Start of Source records
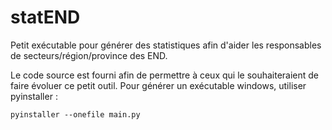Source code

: # statEND

Petit exécutable pour générer des statistiques afin d'aider les responsables de secteurs/région/province des END.

Le code source est fourni afin de permettre à ceux qui le souhaiteraient de faire évoluer ce petit outil.
Pour générer un exécutable windows, utiliser pyinstaller : 

```pyinstaller --onefile main.py```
End of Source records
Please transcribe all of the entries word for word, with the pictures left out.

Source code

: # statEND

Petit exécutable pour générer des statistiques afin d'aider les responsables de secteurs/région/province des END.

Le code source est fourni afin de permettre à ceux qui le souhaiteraient de faire évoluer ce petit outil.
Pour générer un exécutable windows, utiliser pyinstaller : 

```pyinstaller --onefile main.py```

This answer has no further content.